### ACTION ITEM
Scan the records for the word "into". Report each line where it occurs.
[Opening RECORDS FOR THIS EXERCISE section]
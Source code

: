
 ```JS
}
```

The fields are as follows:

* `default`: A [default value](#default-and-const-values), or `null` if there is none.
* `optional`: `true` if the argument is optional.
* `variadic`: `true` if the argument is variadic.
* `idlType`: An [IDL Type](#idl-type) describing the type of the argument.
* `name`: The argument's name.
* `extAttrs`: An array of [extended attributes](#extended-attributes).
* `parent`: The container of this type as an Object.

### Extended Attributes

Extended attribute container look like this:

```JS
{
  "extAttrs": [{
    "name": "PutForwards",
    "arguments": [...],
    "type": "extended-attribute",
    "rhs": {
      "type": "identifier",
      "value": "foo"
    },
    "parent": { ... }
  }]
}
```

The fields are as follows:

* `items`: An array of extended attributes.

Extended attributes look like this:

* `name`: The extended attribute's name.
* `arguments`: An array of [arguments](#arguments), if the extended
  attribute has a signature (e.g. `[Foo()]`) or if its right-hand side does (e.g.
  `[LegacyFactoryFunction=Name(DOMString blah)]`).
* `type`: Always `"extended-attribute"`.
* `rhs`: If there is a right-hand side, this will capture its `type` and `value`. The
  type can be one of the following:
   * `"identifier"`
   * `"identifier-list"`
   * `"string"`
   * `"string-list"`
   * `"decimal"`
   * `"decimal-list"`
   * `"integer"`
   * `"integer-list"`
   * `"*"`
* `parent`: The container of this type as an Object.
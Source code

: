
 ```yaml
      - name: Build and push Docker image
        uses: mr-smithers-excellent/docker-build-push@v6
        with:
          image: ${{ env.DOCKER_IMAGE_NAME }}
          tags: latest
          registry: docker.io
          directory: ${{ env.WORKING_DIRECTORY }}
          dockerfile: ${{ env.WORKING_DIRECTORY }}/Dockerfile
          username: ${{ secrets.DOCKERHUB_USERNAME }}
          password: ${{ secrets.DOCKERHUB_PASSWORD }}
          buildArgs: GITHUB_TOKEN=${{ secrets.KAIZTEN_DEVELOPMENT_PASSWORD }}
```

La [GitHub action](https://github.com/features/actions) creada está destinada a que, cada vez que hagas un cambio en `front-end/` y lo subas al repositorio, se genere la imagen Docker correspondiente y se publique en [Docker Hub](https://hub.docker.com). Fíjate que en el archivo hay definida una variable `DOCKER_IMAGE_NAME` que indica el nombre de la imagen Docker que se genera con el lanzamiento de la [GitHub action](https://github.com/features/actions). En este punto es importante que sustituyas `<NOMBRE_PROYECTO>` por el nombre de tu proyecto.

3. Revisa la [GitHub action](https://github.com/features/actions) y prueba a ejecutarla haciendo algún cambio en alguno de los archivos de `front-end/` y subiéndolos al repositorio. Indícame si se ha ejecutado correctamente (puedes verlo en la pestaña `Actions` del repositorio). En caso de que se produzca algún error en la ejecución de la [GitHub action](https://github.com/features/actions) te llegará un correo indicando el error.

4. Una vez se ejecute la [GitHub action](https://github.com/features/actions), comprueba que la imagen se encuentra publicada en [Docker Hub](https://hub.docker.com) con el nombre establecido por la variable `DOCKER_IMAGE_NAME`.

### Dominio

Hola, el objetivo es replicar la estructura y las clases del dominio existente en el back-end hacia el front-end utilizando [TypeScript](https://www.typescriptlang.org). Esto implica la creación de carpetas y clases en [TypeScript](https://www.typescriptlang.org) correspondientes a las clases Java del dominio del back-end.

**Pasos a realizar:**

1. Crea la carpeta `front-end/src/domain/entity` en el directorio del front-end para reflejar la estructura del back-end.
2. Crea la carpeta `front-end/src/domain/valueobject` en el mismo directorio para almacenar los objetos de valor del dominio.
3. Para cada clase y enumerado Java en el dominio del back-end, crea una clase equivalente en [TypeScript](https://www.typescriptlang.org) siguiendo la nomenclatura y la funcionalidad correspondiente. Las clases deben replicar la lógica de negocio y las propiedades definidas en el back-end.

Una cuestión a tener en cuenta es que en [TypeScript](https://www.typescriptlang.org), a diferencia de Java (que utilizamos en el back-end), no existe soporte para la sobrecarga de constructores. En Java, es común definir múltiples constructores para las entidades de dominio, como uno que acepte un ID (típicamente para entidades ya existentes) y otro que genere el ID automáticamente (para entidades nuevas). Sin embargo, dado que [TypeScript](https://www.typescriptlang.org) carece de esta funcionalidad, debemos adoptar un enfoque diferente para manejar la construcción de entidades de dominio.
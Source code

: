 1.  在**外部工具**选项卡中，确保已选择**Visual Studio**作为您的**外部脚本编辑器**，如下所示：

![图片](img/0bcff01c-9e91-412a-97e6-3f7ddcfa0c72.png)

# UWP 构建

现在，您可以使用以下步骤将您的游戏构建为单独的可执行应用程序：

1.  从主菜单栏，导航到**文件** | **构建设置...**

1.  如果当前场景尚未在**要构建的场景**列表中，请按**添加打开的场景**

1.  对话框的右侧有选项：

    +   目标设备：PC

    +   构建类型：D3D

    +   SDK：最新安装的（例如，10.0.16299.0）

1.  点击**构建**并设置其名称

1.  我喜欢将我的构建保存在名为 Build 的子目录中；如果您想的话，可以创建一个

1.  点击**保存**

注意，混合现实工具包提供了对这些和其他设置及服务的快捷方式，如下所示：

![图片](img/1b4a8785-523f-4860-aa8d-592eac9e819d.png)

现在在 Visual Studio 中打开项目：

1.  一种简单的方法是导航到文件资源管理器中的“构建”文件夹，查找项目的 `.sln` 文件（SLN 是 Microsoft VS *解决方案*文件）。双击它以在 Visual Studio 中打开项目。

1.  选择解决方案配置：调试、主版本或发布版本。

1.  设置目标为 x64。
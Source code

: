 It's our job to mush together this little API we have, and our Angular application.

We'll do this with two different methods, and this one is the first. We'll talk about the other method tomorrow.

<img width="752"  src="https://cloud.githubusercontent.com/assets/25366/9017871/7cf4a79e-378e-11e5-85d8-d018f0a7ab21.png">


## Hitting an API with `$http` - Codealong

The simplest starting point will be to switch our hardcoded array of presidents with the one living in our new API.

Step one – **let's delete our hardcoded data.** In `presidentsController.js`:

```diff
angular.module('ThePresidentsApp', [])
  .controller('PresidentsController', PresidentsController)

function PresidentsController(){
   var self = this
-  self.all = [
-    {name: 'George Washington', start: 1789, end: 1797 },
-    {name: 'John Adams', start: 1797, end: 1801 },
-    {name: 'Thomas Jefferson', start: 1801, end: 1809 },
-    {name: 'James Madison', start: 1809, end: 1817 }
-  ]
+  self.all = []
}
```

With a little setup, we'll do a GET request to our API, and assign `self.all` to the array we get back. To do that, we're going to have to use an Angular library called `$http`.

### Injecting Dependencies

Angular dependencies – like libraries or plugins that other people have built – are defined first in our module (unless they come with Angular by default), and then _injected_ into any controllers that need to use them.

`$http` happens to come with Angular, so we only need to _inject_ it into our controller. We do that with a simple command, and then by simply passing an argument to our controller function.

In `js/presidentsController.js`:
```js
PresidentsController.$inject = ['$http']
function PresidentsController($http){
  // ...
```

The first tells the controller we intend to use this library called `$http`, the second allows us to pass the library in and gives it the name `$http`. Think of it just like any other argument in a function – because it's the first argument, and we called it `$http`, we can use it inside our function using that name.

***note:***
[Closing RECORDS FOR THIS EXERCISE section]
### ANSWER TO THE EXERCISE
Angular dependencies – like libraries or plugins that other people have built – are defined first in our module (unless they come with Angular by default), and then _injected_ into any controllers that need to use them.
`$http` happens to come with Angular, so we only need to _inject_ it into our controller. We do that with a simple command, and then by simply passing an argument to our controller function.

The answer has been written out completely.